Published February 2006

For all their power and beauty, the words stuck in my craw.
“When Thou in prison took Thy place.
T’was freedom that Thou gave us;
Thy dungeon is the throne of grace,
The refuge that will save us.
All men forever chained would be,
Hadst Thou not died to make men free.”
 

This haunting text from Bach’s St. John Passion captures a core of Christian devotion, and raises for me a host of troubling questions.

“He died to take away our sins.” Lent forces us to come to terms with affirmations such as this. How can it be possible that in one man all humanity can be forever delivered from its sin and disobedience? And why does it take a death to accomplish it? Anyone who has an easy answer isn’t paying attention. We have to come to terms with the death of Jesus before we celebrate the risen Christ.

I am not comfortable with the assertion that, from the beginning, God destined Jesus to die so that we might see the power of Love. While I accept that my comfort is not the point of the Christian Faith, there’s something that just doesn’t track for me. That God would appoint hardship, misery and death to show Love seems out of character. It seems more likely that, in spite of the hardship, misery and death caused by human sin, God finds a way to give witness to eternal Love.
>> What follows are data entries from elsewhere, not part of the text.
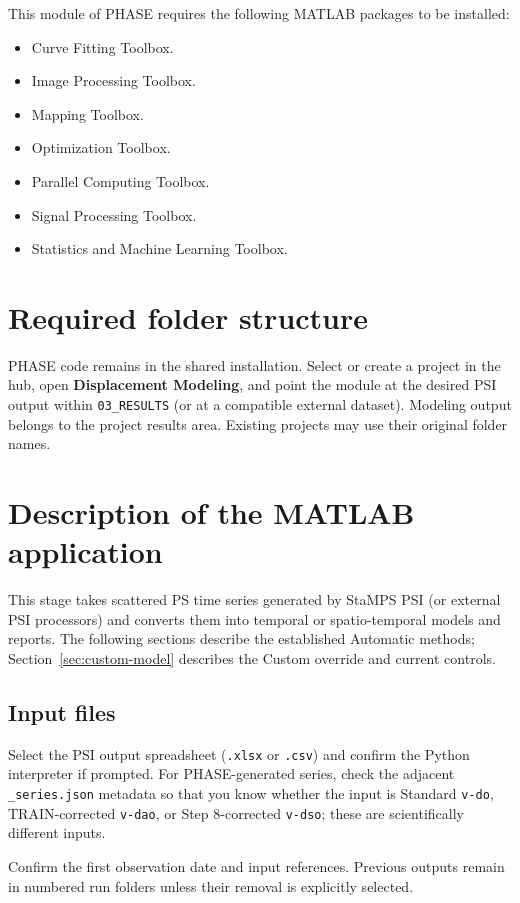 This module of PHASE requires the following MATLAB packages to be installed:
\begin{itemize}
    \item Curve Fitting Toolbox.
    \item Image Processing Toolbox.
    \item Mapping Toolbox.
    \item Optimization Toolbox.
    \item Parallel Computing Toolbox.
    \item Signal Processing Toolbox.
    \item Statistics and Machine Learning Toolbox.
\end{itemize}

\section{Required folder structure}

PHASE code remains in the shared installation. Select or create a project in the hub, open \textbf{Displacement Modeling}, and point the module at the desired PSI output within \texttt{03\_RESULTS} (or at a compatible external dataset). Modeling output belongs to the project results area. Existing projects may use their original folder names.

\section{Description of the MATLAB application}
This stage takes scattered PS time series generated by StaMPS PSI (or external PSI processors) and converts them into temporal or spatio-temporal models and reports. The following sections describe the established Automatic methods; Section~\ref{sec:custom-model} describes the Custom override and current controls.

\subsection{Input files}
Select the PSI output spreadsheet (\texttt{.xlsx} or \texttt{.csv}) and confirm the Python interpreter if prompted. For PHASE-generated series, check the adjacent \texttt{\_series.json} metadata so that you know whether the input is Standard \texttt{v-do}, TRAIN-corrected \texttt{v-dao}, or Step 8-corrected \texttt{v-dso}; these are scientifically different inputs.

Confirm the first observation date and input references. Previous outputs remain in numbered run folders unless their removal is explicitly selected.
If that were not so, we would live lives of desperation. Yet, the questions remain.

Lent, beginning as it does with the ashes of our mortality after the Mardi Gras, and ending as it must with a graveside vigil before the Easter dawn, is a good time to ask our questions: “Who is God anyway?” And, “Who am I?” “Why is there evil?” “What is the meaning of life?” “What does the Lord require of me?” “What must I do to inherit eternal life?” Those who are afraid to ask questions of their faith will never gain the strength to live their faith.

In his moving and penetrating book Night, Elie Wiesel recalls a conversation with Moishe the Beadle: “He explained to me, with great emphasis that every question possessed a power that was lost in the answer ... Man comes closer to God through the questions he asks Him. He liked to say: Therein lies the true dialogue. Man asks and God replies” Said Moishe, “I pray to the God within me for the strength to ask Him the real questions.”


Our questions shape us. Without them we are nothing. They empower us and point us, in time, to insights we cannot gain without them.

For Lent I will again be studying Pastor Dietrich Bonhoeffer’s book The Cost of Discipleship. I will have to buy a third copy because my first two are dog-eared and falling apart. In the Memoir of one of my copies is Bonhoeffer’s haunting poem “Who Am I?” It was written in and smuggled out of a Nazi prison not long before Bonhoeffer is hanged for treason. He struggles with his identity and his doubts - what it means to have confronted evil, and having to be ready to say farewell to life. It is a poem of questions. Though his questions seem to taunt him, he finds himself coming closer to God. The closing lines speak to us of what will come of all our faithful questions.

“Who am I? They mock me, these lonely questions of mine.
Whoever I am, Thou knowest, O God, I am Thine!”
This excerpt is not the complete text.